I won’t spoil anything more than that, but suffice it to say that, bar a couple moments of cheese and formula here and there, Groundhog Day’s script is consistently fantastic throughout. It knows all the little things that annoy people (that irritatingly friendly guy at the top of the hotel stairs, that annoying person from your childhood who can’t comprehend how much you dislike him, that one puddle your foot always happens to drop into by accident), all the things that they would just hate to have to go through over and over again, and uses them all to drive Phil out of his mind. This could have gone stupidly over-the-top in other hands, but Murray’s brilliantly dry, deadpan manner is just enough to keep everything grounded.
Around the film’s second half, however some more dramatic, tender scenes come into play, but they steer far clear of the deep pit of manipulative, unearned schmaltz a lesser film would tumble into without even a backward glance. True, they may stem from a plot point we all knew was coming right from the very beginning (Phil inevitably becoming a nicer person as a result of his predicament), but they are so real, tender, and superbly well-acted that little things like that are easily forgivable.

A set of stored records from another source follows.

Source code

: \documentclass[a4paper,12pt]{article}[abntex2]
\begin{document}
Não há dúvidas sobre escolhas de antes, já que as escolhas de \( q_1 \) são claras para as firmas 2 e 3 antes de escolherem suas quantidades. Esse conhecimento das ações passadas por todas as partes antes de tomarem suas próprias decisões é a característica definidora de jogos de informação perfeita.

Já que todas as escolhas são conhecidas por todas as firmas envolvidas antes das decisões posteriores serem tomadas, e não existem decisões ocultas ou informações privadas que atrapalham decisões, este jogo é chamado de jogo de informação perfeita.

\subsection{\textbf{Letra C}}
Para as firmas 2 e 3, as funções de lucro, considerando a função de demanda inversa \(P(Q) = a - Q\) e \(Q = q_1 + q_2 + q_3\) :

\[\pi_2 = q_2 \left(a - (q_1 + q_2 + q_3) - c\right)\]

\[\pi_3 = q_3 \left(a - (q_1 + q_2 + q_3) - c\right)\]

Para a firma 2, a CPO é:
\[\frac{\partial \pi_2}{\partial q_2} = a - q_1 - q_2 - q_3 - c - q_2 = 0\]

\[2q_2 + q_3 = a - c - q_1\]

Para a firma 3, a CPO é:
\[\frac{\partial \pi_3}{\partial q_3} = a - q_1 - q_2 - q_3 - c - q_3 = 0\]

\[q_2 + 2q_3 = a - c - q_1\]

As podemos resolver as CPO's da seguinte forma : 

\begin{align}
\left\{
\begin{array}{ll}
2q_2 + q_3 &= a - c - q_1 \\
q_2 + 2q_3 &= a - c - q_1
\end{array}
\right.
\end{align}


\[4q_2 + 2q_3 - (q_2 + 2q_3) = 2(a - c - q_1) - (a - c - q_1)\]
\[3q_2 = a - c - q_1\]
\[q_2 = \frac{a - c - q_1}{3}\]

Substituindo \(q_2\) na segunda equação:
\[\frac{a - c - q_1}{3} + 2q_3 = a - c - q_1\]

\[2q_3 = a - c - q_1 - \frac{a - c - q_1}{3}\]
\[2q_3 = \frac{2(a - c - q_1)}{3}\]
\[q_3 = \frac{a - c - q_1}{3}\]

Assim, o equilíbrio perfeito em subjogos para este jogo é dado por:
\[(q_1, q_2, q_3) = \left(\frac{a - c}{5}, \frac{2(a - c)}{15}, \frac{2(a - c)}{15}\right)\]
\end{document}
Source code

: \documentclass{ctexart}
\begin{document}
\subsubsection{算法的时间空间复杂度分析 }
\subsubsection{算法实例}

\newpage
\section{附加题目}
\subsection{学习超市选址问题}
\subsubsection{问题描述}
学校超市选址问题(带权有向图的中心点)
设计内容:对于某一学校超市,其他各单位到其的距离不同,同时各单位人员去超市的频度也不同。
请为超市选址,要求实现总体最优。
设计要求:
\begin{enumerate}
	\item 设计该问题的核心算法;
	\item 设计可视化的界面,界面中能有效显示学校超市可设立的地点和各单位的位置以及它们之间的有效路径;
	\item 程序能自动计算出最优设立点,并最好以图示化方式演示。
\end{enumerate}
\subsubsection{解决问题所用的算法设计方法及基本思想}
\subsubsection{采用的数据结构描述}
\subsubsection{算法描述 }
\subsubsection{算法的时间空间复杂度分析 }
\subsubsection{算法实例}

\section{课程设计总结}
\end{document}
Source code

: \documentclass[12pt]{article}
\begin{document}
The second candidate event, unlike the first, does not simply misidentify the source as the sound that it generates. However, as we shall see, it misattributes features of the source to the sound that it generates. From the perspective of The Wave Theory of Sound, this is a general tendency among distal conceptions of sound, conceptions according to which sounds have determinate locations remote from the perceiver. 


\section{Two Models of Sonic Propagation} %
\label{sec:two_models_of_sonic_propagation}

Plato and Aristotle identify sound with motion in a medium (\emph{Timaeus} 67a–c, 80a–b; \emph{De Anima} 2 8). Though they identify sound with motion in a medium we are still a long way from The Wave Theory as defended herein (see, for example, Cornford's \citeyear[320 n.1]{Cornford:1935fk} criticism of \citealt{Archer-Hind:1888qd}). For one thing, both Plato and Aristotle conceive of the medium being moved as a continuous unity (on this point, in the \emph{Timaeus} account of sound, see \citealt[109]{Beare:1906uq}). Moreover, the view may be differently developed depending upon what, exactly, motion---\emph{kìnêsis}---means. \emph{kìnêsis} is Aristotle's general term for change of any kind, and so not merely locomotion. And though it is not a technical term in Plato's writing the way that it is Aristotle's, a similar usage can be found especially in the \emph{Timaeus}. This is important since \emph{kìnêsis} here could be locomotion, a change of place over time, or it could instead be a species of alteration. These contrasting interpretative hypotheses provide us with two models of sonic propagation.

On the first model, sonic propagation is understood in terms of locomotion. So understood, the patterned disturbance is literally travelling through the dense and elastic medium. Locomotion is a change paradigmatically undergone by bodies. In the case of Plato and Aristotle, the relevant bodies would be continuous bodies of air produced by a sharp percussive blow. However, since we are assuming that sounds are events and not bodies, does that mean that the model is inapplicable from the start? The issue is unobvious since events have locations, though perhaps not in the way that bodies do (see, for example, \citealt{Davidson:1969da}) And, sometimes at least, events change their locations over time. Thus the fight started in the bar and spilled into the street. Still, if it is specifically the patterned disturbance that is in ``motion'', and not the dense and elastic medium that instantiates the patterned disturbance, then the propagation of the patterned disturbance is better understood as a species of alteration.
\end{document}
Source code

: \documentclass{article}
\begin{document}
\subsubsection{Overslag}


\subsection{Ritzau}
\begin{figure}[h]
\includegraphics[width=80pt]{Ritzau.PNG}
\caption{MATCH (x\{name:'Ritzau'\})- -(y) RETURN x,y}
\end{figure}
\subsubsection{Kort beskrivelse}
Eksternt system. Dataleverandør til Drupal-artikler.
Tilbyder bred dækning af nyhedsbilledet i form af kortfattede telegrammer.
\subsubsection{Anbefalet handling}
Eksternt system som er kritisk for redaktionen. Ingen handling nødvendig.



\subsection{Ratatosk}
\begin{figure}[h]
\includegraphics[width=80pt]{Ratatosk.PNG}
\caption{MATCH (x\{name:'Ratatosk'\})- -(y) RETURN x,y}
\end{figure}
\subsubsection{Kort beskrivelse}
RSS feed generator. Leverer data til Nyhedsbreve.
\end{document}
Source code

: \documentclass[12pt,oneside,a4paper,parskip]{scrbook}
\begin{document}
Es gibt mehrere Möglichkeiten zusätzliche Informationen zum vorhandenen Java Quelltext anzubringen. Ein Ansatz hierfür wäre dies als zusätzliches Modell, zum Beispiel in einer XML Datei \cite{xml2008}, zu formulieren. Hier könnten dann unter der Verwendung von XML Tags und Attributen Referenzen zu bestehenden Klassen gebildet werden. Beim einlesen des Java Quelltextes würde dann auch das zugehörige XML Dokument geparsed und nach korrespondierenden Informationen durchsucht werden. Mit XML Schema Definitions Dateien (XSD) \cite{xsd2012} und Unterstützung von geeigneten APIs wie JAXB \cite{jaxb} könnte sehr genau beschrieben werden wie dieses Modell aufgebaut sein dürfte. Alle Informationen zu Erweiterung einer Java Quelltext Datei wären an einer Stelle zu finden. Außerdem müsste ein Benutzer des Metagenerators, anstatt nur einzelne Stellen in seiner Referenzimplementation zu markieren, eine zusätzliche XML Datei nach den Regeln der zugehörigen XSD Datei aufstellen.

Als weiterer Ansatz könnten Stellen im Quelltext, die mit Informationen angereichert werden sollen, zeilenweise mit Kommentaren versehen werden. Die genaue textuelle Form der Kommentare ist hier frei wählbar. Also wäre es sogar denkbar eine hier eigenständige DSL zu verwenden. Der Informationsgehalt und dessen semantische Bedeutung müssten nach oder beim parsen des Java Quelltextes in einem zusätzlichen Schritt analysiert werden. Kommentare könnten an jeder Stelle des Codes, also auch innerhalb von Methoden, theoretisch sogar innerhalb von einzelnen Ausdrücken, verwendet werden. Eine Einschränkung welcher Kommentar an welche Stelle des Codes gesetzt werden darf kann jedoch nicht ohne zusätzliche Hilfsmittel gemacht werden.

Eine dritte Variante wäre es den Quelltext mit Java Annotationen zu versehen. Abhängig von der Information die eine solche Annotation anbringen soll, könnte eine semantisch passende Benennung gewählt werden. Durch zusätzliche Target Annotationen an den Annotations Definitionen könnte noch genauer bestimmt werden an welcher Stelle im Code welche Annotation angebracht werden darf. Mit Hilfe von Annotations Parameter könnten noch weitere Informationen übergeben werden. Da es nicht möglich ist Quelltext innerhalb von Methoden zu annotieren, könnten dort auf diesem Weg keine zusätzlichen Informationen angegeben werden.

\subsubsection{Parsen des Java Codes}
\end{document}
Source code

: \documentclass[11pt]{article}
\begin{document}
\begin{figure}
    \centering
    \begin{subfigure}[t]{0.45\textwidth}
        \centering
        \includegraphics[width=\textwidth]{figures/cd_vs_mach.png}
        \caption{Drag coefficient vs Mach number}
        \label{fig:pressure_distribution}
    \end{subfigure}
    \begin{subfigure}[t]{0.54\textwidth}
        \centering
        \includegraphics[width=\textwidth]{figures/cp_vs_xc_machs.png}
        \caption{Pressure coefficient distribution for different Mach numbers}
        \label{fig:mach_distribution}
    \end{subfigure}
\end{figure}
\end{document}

Speaking of “superbly well-acted”, let’s not forget the fact that Groundhog Day contains one of Murray’s greatest performances ever, comedic or otherwise (I have yet to see Lost in Translation, so that could change, but still). He is one of the only comedy actors I’ve seen who can play an absolute jerk and be hilarious and strangely lovable while doing so, then be genuinely touching when showing his softer, more serious side. Weren’t it for him, the film wouldn’t be nearly as good. Heck, it wouldn’t even be halfway there.